I took the scarole out of the fridge a minute ago so that you
could see how big it is. We've already had two escarole
salads, and what's left still weighs over 2 lbs. (a kilo).


Minced raw garlic in the vinaigrette dressing — a teaspoon of Dijon mustard, a tablespoon of vinegar, and three tablespoons of vegetable or olive oil plus some salt, pepper, and minced garlic — is perfect with escarole or other bitter greens. Substitute chopped shallot or finely chopped onion for the garlic — that's good too.

Did I mention that escarole is good with a poached egg?

Escarole salad with diced beets is excellent, if you like beets/beetroot. Add some toasted walnuts with the beets, or make the salad with toasted walnuts instead of roasted beets. I think I'll make that one today, since we had escarole salad with beets day before yesterday.

We had good luck poaching eggs by breaking each one into
a ladle and then gently sliding them into simmering water.

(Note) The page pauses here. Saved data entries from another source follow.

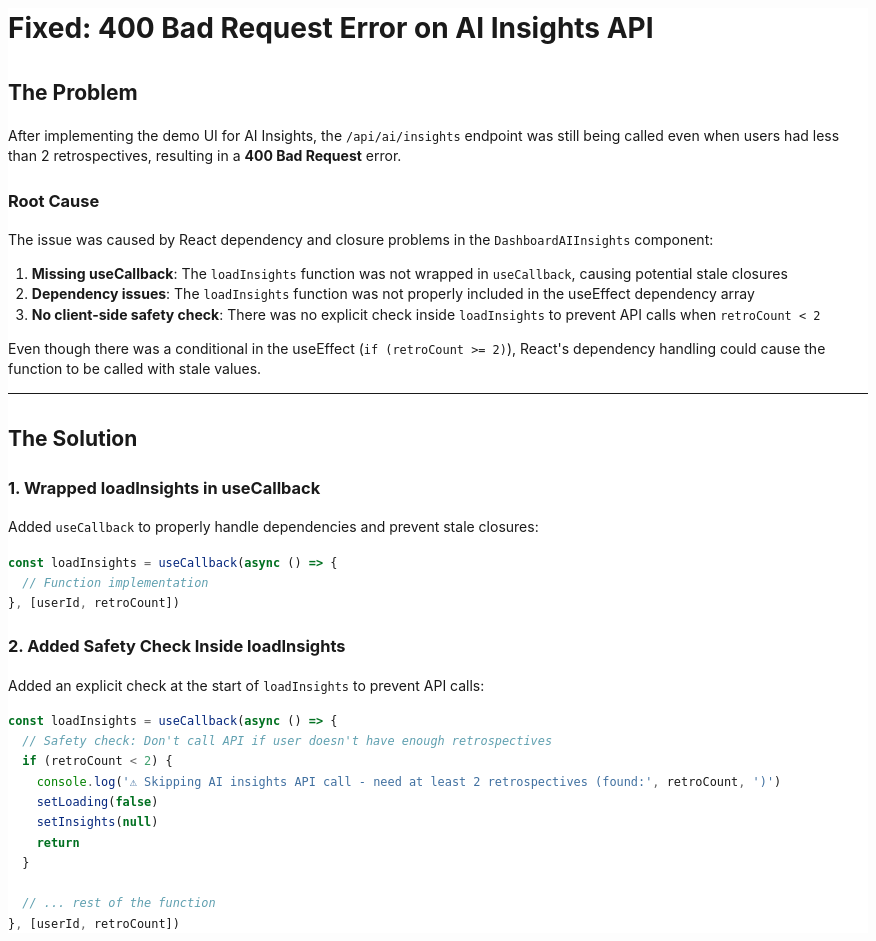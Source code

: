 # Fixed: 400 Bad Request Error on AI Insights API

## The Problem

After implementing the demo UI for AI Insights, the `/api/ai/insights` endpoint was still being called even when users had less than 2 retrospectives, resulting in a **400 Bad Request** error.

### Root Cause

The issue was caused by React dependency and closure problems in the `DashboardAIInsights` component:

1. **Missing useCallback**: The `loadInsights` function was not wrapped in `useCallback`, causing potential stale closures
2. **Dependency issues**: The `loadInsights` function was not properly included in the useEffect dependency array
3. **No client-side safety check**: There was no explicit check inside `loadInsights` to prevent API calls when `retroCount < 2`

Even though there was a conditional in the useEffect (`if (retroCount >= 2)`), React's dependency handling could cause the function to be called with stale values.

---

## The Solution

### 1. Wrapped loadInsights in useCallback

Added `useCallback` to properly handle dependencies and prevent stale closures:

```typescript
const loadInsights = useCallback(async () => {
  // Function implementation
}, [userId, retroCount])
```

### 2. Added Safety Check Inside loadInsights

Added an explicit check at the start of `loadInsights` to prevent API calls:

```typescript
const loadInsights = useCallback(async () => {
  // Safety check: Don't call API if user doesn't have enough retrospectives
  if (retroCount < 2) {
    console.log('⚠️ Skipping AI insights API call - need at least 2 retrospectives (found:', retroCount, ')')
    setLoading(false)
    setInsights(null)
    return
  }

  // ... rest of the function
}, [userId, retroCount])
```
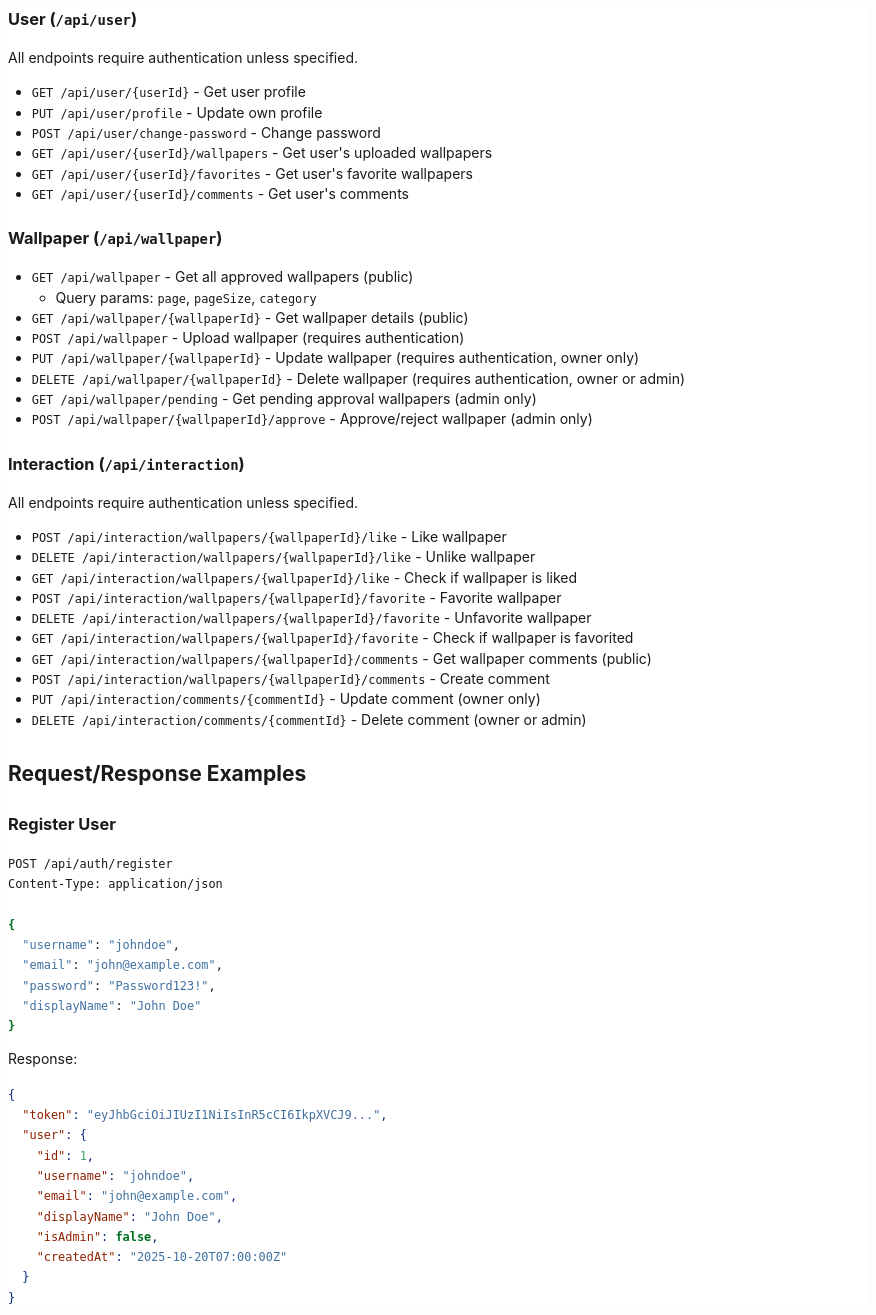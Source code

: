 ### User (`/api/user`)
All endpoints require authentication unless specified.

- `GET /api/user/{userId}` - Get user profile
- `PUT /api/user/profile` - Update own profile
- `POST /api/user/change-password` - Change password
- `GET /api/user/{userId}/wallpapers` - Get user's uploaded wallpapers
- `GET /api/user/{userId}/favorites` - Get user's favorite wallpapers
- `GET /api/user/{userId}/comments` - Get user's comments

### Wallpaper (`/api/wallpaper`)
- `GET /api/wallpaper` - Get all approved wallpapers (public)
  - Query params: `page`, `pageSize`, `category`
- `GET /api/wallpaper/{wallpaperId}` - Get wallpaper details (public)
- `POST /api/wallpaper` - Upload wallpaper (requires authentication)
- `PUT /api/wallpaper/{wallpaperId}` - Update wallpaper (requires authentication, owner only)
- `DELETE /api/wallpaper/{wallpaperId}` - Delete wallpaper (requires authentication, owner or admin)
- `GET /api/wallpaper/pending` - Get pending approval wallpapers (admin only)
- `POST /api/wallpaper/{wallpaperId}/approve` - Approve/reject wallpaper (admin only)

### Interaction (`/api/interaction`)
All endpoints require authentication unless specified.

- `POST /api/interaction/wallpapers/{wallpaperId}/like` - Like wallpaper
- `DELETE /api/interaction/wallpapers/{wallpaperId}/like` - Unlike wallpaper
- `GET /api/interaction/wallpapers/{wallpaperId}/like` - Check if wallpaper is liked
- `POST /api/interaction/wallpapers/{wallpaperId}/favorite` - Favorite wallpaper
- `DELETE /api/interaction/wallpapers/{wallpaperId}/favorite` - Unfavorite wallpaper
- `GET /api/interaction/wallpapers/{wallpaperId}/favorite` - Check if wallpaper is favorited
- `GET /api/interaction/wallpapers/{wallpaperId}/comments` - Get wallpaper comments (public)
- `POST /api/interaction/wallpapers/{wallpaperId}/comments` - Create comment
- `PUT /api/interaction/comments/{commentId}` - Update comment (owner only)
- `DELETE /api/interaction/comments/{commentId}` - Delete comment (owner or admin)

## Request/Response Examples

### Register User
```bash
POST /api/auth/register
Content-Type: application/json

{
  "username": "johndoe",
  "email": "john@example.com",
  "password": "Password123!",
  "displayName": "John Doe"
}
```

Response:
```json
{
  "token": "eyJhbGciOiJIUzI1NiIsInR5cCI6IkpXVCJ9...",
  "user": {
    "id": 1,
    "username": "johndoe",
    "email": "john@example.com",
    "displayName": "John Doe",
    "isAdmin": false,
    "createdAt": "2025-10-20T07:00:00Z"
  }
}
```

What about yesterday? We put together a big escarole salad that made us a full lunch. Garlicky vinaigrette as described above, sautéed smoky lardons of pork belly, and a poached egg or two on top. As a side dish, another ingredient that loves vinaigrette: boiled red potatoes, served slightly warm with the "bacon and egg" salad. Don't forget to put the pepper grinder on the table, and the red wine. French bread too...

10 comments:

  1. Ken, we love the crunch that escarole has... like Iceberg lettuce or Romain... but with a better winter flavour.
    We use "Fruity and Nuts"* as the oil for dressings... or sesame oil and light soy sauce [or dark, depending on the strength of flavour of the ingredients]
    "Fruity and Nuts" is Phillipe Vigean's "Huile Fruitee aux Noix"#
    which is a 70/30 mix of colza [rapeseed] and walnut oil... great for making croutons as the walnut flavour doesn't seem to vanish.
    #[there should be an acute accent on the first E in fruitee... but I'm on the laptop without the number keypad...sorry!]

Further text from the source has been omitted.